[Records drawn from a dataset]
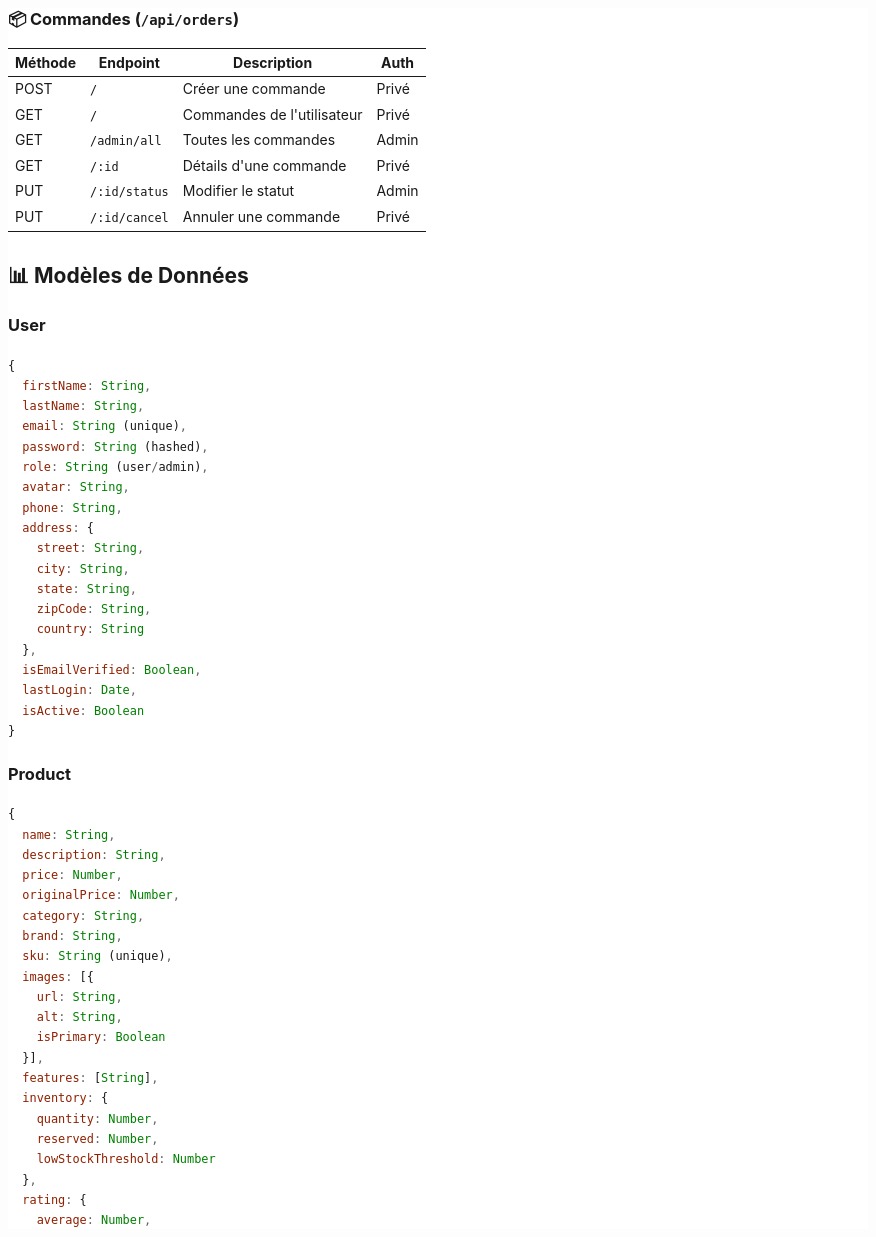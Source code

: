 ### 📦 Commandes (`/api/orders`)

| Méthode | Endpoint | Description | Auth |
|---------|----------|-------------|------|
| POST | `/` | Créer une commande | Privé |
| GET | `/` | Commandes de l'utilisateur | Privé |
| GET | `/admin/all` | Toutes les commandes | Admin |
| GET | `/:id` | Détails d'une commande | Privé |
| PUT | `/:id/status` | Modifier le statut | Admin |
| PUT | `/:id/cancel` | Annuler une commande | Privé |

## 📊 Modèles de Données

### User
```javascript
{
  firstName: String,
  lastName: String,
  email: String (unique),
  password: String (hashed),
  role: String (user/admin),
  avatar: String,
  phone: String,
  address: {
    street: String,
    city: String,
    state: String,
    zipCode: String,
    country: String
  },
  isEmailVerified: Boolean,
  lastLogin: Date,
  isActive: Boolean
}
```

### Product
```javascript
{
  name: String,
  description: String,
  price: Number,
  originalPrice: Number,
  category: String,
  brand: String,
  sku: String (unique),
  images: [{
    url: String,
    alt: String,
    isPrimary: Boolean
  }],
  features: [String],
  inventory: {
    quantity: Number,
    reserved: Number,
    lowStockThreshold: Number
  },
  rating: {
    average: Number,
```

### [TASK BRIEF]
Without the images, write out each line of the data verbatim.

### [TASK RESPONSE]
Source code

: ### 📦 Commandes (`/api/orders`)

| Méthode | Endpoint | Description | Auth |
|---------|----------|-------------|------|
| POST | `/` | Créer une commande | Privé |
| GET | `/` | Commandes de l'utilisateur | Privé |
| GET | `/admin/all` | Toutes les commandes | Admin |
| GET | `/:id` | Détails d'une commande | Privé |
| PUT | `/:id/status` | Modifier le statut | Admin |
| PUT | `/:id/cancel` | Annuler une commande | Privé |

## 📊 Modèles de Données

### User
```javascript
{
  firstName: String,
  lastName: String,
  email: String (unique),
  password: String (hashed),
  role: String (user/admin),
  avatar: String,
  phone: String,
  address: {
    street: String,
    city: String,
    state: String,
    zipCode: String,
    country: String
  },
  isEmailVerified: Boolean,
  lastLogin: Date,
  isActive: Boolean
}
```

### Product
```javascript
{
  name: String,
  description: String,
  price: Number,
  originalPrice: Number,
  category: String,
  brand: String,
  sku: String (unique),
  images: [{
    url: String,
    alt: String,
    isPrimary: Boolean
  }],
  features: [String],
  inventory: {
    quantity: Number,
    reserved: Number,
    lowStockThreshold: Number
  },
  rating: {
    average: Number,
```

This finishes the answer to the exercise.